Client-Server A client upon connection is able to write tweets as well as search tweets with hashtags and mentions. Tweets contain randomly generated hashtags. Every tweet contains a random mention of another user, chosen by the simulator. A client can also log itself off and upon login receive its tweets. Also, clients are able to retweet.
Simulator
- The Simulator is a separate process and dictates what requests clients can send.
- The simulator initially spawns a given number(n) of clients. These clients register themselves with the server by sending requests.
- Once the clients are registered, the simulator gives each client the number of users that will follow that user. These numbers are decided using Zipf distribution. In our application, the most subscribed user will have n-1 followers, the second most subscribed has (n-1)/2 no. of followers, and so on, as per the Zipf distribution.
- Once the registrations and subscriptions have been done, the clients, independently, start sending tweets. The rate of tweets sent by each user depends upon the no. of subscribers the client has. The more the number of subscribers of a user, the lower the interval in sending tweets.
- Each user, after a certain number of tweets, sends a random request to the server which may be searching for tweets of all users it has subscribed to, searching for certain hashtags, searching for its mentions, or retweeting a tweet. After the random request, the user continues the same cycle.
- Each user, after a certain number of tweets, logs out of the system for x seconds. During this time, the user doesn’t send out any requests. Once reconnected, the user asks server for the tweets of the users it has subscribed to.
- Run epmd -daemon
- Build the application using mix escript.build
- Run the server using the command: ./project server
- On the same machine, run the simulator using the command: ./project simulator where is the number of users you want to simulate. Example: ./project simulator 10000
The tests were run on a 64-bit i5 machine with 8GB RAM.

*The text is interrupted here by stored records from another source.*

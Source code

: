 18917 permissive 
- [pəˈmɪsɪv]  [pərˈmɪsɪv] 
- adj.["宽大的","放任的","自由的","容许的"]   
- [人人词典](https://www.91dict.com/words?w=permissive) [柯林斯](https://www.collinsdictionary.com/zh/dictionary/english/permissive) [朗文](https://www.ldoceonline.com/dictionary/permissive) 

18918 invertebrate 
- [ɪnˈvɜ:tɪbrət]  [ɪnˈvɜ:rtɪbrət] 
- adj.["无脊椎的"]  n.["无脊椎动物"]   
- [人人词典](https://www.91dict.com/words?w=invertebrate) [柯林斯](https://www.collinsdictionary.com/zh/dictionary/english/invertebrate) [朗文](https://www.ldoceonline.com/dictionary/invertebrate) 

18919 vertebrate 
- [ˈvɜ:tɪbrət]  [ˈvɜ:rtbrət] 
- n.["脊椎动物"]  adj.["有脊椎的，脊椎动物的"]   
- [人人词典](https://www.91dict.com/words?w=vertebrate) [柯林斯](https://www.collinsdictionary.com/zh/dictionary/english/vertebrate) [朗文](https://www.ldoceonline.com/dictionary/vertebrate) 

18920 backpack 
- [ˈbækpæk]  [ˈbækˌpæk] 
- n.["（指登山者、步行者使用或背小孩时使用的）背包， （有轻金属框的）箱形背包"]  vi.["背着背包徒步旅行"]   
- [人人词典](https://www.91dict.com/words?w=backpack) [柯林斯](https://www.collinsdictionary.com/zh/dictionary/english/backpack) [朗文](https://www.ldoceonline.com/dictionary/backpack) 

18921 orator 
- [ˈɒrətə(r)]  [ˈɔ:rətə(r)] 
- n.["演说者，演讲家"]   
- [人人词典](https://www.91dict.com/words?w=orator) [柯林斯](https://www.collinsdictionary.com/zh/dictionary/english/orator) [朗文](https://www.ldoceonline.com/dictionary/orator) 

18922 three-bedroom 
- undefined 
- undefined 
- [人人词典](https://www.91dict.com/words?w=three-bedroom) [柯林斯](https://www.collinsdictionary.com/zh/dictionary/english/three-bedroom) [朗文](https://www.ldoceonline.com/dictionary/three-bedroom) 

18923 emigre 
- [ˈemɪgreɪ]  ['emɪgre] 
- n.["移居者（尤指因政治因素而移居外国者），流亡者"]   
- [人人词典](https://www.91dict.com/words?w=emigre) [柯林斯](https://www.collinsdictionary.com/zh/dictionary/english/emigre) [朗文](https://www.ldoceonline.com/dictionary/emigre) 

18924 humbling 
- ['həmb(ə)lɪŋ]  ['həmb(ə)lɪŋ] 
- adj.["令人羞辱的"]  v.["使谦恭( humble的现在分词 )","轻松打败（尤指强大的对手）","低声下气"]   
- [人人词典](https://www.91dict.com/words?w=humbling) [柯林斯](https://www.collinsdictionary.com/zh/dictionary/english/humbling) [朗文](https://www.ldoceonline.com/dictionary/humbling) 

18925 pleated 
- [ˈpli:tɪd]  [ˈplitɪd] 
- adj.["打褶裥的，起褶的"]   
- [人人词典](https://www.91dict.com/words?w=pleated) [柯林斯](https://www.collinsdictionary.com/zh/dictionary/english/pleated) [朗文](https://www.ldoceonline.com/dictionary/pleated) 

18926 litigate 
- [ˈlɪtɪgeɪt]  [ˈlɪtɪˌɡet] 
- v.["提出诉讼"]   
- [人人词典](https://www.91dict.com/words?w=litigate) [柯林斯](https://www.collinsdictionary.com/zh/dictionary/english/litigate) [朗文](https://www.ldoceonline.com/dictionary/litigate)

Databases are ETS tables. These tables are public to all the server processes (not the client processes, since client runs on a different node)
- Read concurrency - search requests are handled by the 1000 concurrent read actors. This has been enabled when we create the ETS tables for tweets.
- Write concurrency - this flag has also been set to true to enable 2 write actors to write at the same time. These flags allow us to take advantage or Elixir’s concurrency and handle more database reads.
The Server has been designed to distribute the load of incoming tweet requests. Requests coming to the server can be of the following form:
- Write a tweet and send it to followers
- Search a particular tweet with certain properties
The server is an Erlang Node which is connected to client and has the PID of the client processes which are running on a different node.
The server maintains data about the clients in the form of ETS tables. Actor on Server:
- Read Actor At present we have 1000 actors that receive a read request from clients. The server distributes read/search requests to one of these actors.
- Write Actor We have kept only 2 write actors at the moment that do the job of writing data to the respective database once a tweet request has been received.